Die Ziele der Verkehrswende der bayerischen Landeshauptstadt wurden dabei bereits auf den Weg gebracht: „Mehr Kapazität, besser für die Umwelt und höhere Flexibilität“ lautet die Formel für das „Netz der Zukunft“, in das bis zu 5,5 Milliarden Euro fließen.

Auf Basis des Bürgerbegehrens „sauba sog i – Reinheitsgebot für Münchner Luft“ hat der Stadtrat außerdem beschlossen, bis 2025 durch Förderung des öffentlichen Nahverkehrs, des Fuß- und Radverkehrs sowie alternativer emissionsarmer Fahrzeuge 80 Prozent des Münchner Stadtverkehrs zu reduzieren.

Mobilitätswende München: günstigere Tarife, neue Infrastruktur, weniger CO2

MVG Bus

© MVG, Ines Thoma​

Die wichtigsten Infrastruktur-Projekte der vergangenen drei Jahre haben den ÖPNV für alle attraktiver und klimafreundlicher gemacht. Dazu gehören:

  • die Umstellung der Busflotte und Fahrzeugflotte auf emissionsarme Antriebe,
  • eine inter- und mulitmodale Mobilitätsplattform,
  • ein kontinuierlicher Ausbau des Leistungsangebots und
  • eine Verbesserung der Barrierefreiheit der Fahrzeuge und Bahnhöfe.
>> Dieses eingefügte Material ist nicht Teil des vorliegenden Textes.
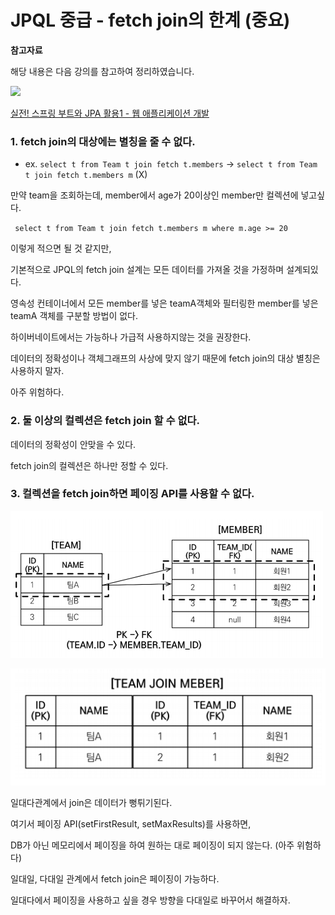 # JPQL 중급 - fetch join의 한계 (중요)

**참고자료**

해당 내용은 다음 강의를 참고하여 정리하였습니다. 

![](https://cdn.inflearn.com/public/courses/324119/course_cover/07c45106-3cfa-4dd6-93ed-a6449591831c/%E1%84%80%E1%85%B3%E1%84%85%E1%85%AE%E1%86%B8%205%20%E1%84%87%E1%85%A9%E1%86%A8%E1%84%89%E1%85%A1%204.png)

[실전! 스프링 부트와 JPA 활용1 - 웹 애플리케이션 개발](https://www.inflearn.com/course/%EC%8A%A4%ED%94%84%EB%A7%81%EB%B6%80%ED%8A%B8-JPA-%ED%99%9C%EC%9A%A9-1/dashboard)



### 1. fetch join의 대상에는 별칭을 줄 수 없다.

- ex. `select t from Team t join fetch t.members` 
  ->  `select t from Team t join fetch t.members m` (X)



만약 team을 조회하는데, member에서 age가 20이상인 member만 컬렉션에 넣고싶다.

` select t from Team t join fetch t.members m where m.age >= 20`

이렇게 적으면 될 것 같지만, 

기본적으로 JPQL의 fetch join 설계는 모든 데이터를 가져올 것을 가정하며 설계되있다.

영속성 컨테이너에서 모든 member를 넣은 teamA객체와 필터링한 member를 넣은 teamA 객체를 구분할 방법이 없다.



하이버네이트에서는 가능하나 가급적 사용하지않는 것을 권장한다.

데이터의 정확성이나 객체그래프의 사상에 맞지 않기 때문에 fetch join의 대상 별칭은 사용하지 말자.

아주 위험하다.



### 2. 둘 이상의 컬렉션은 fetch join 할 수 없다.

데이터의 정확성이 안맞을 수 있다.

fetch join의 컬렉션은 하나만 정할 수 있다.



### 3. 컬렉션을 fetch join하면 페이징 API를 사용할 수 없다.

![image-20231021135817081](img/image-20231021135817081.png)

![image-20231021140153831](img/image-20231021140153831.png)

일대다관계에서 join은 데이터가 뻥튀기된다.

여기서 페이징 API(setFirstResult, setMaxResults)를 사용하면, 

DB가 아닌 메모리에서 페이징을 하여 원하는 대로 페이징이 되지 않는다. (아주 위험하다)



일대일, 다대일 관계에서 fetch join은 페이징이 가능하다.

일대다에서 페이징을 사용하고 싶을 경우 방향을 다대일로 바꾸어서 해결하자.

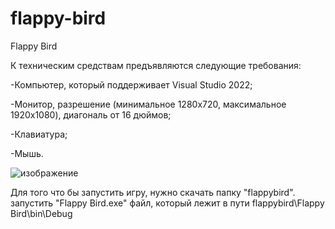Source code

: # flappy-bird
Flappy Bird


К техническим средствам предъявляются следующие требования:

-Компьютер, который поддерживает Visual Studio 2022;

-Монитор, разрешение (минимальное 1280x720, максимальное 1920x1080), диагональ от 16 дюймов;

-Клавиатура;

-Мышь.

![изображение](https://user-images.githubusercontent.com/79351045/201620889-527c3dfb-ebe3-4289-a649-b836751b7cc8.png)


Для того что бы запустить игру, нужно скачать папку "flappybird".
запустить "Flappy Bird.exe" файл, который лежит в пути flappybird\Flappy Bird\bin\Debug
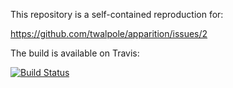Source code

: This repository is a self-contained reproduction for:

https://github.com/twalpole/apparition/issues/2

The build is available on Travis:

[![Build Status](https://travis-ci.org/thbar/repro-bug-proxy.svg?branch=master)](https://travis-ci.org/thbar/repro-bug-proxy)
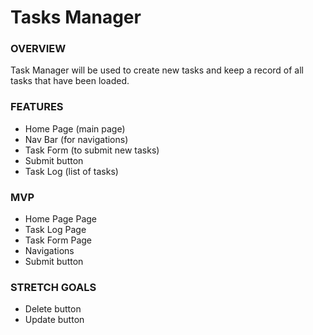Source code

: # Tasks Manager

### OVERVIEW
Task Manager will be used to create new tasks and keep a record of all tasks that have been loaded.  

### FEATURES
- Home Page (main page)
- Nav Bar (for navigations)
- Task Form (to submit new tasks)
- Submit button
- Task Log (list of tasks)

### MVP
- Home Page Page
- Task Log Page
- Task Form Page
- Navigations
- Submit button

### STRETCH GOALS
- Delete button
- Update button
Außerdem wurde im August 2020 eine Tarifreform auf den Weg gebracht. Dazu gehörte auch die Einführung eines 365-Euro-Tickets für Auszubildende und Schüler, mit dem junge Menschen Busse und Bahnen im gesamten MVV-Verbundsgebiet unbegrenzt nutzen können. Studierende profitieren von der Einführung des MVV-Semestertickets ab 69,40 Euro (Stand Oktober 2021).

Tarifreform, Ausbau des Leistungsangebotes und multimodale Mobilitätsplattform stellen wesentliche Verbesserungen für die Nutzer*innen des ÖPNV dar. Aber vor allem auch unter dem Aspekt der Nachhaltigkeit wurden viele klimafreundlich Neuerungen und Pläne im Münchner Nahverkehr bereits umgesetzt oder sind für die nächsten Jahre schon fest eingeplant. Zu den wichtigsten Maßnahmen, um CO2 einzusparen, gehören unter anderem:

  • Im Jahr 2018 waren erstmals zwei E-Busse auf der Linie X30 im Einsatz. Seit März 2019 wird Linie 100, seit Oktober 2020 der Stadtbus 144 komplett mit E-Bussen betrieben.
  • Seit 2019 sind 47 neue Hybridbusse im Stadtverkehr unterwegs.
  • Die MVG fährt derzeit zu rund 80 Prozent elektrisch (U-Bahn und Tram); das Ziel ist eine Aufstockung auf 100 Prozent. Bis Ende 2021 sollen dafür insgesamt 26 batteriebetriebene Busse angeschafft werden.
  • Mit den Programmen „MVG Rad“ und „MVG eRad“ sind derzeit mehr als 4.000 Leihräder für eine emissionsarme Fortbewegung für die Münchner*innen verfügbar. Abrufbar sind sie über die MVG more App auf dem Smartphone.
4 Münchner*innen mit Leihrädern

© MVG, Kerstin Groh

Die Zukunft des Münchner ÖPNV

MVG Betriebszentrum

© SWM/MVG

Smarte, schnelle und vor allem effiziente innerstädtische Verkehrsanbindungen, die flexibel nutzbar sind und das Klima weniger belasten, werden immer wichtiger. Deshalb setzt die Stadt München den Ausbau des ÖPNV-Streckennetzes bereits um. Beschlossen und geplant sind unter anderem neue Tram-Tangenten und die neue Linie U9 von Sendling bis Schwabing, die auf 10,5 Kilometern verbunden werden. Für diese Strecke sind insgesamt fünf neue U-Bahnhöfe geplant. Man sieht: Auch wenn die Münchner U-Bahn inzwischen schon ihr 50-jähriges Jubiläum gefeiert hat – sie bleibt am Puls der Zeit, wird modernisiert und weiter ausgebaut, wenn auch München wächst.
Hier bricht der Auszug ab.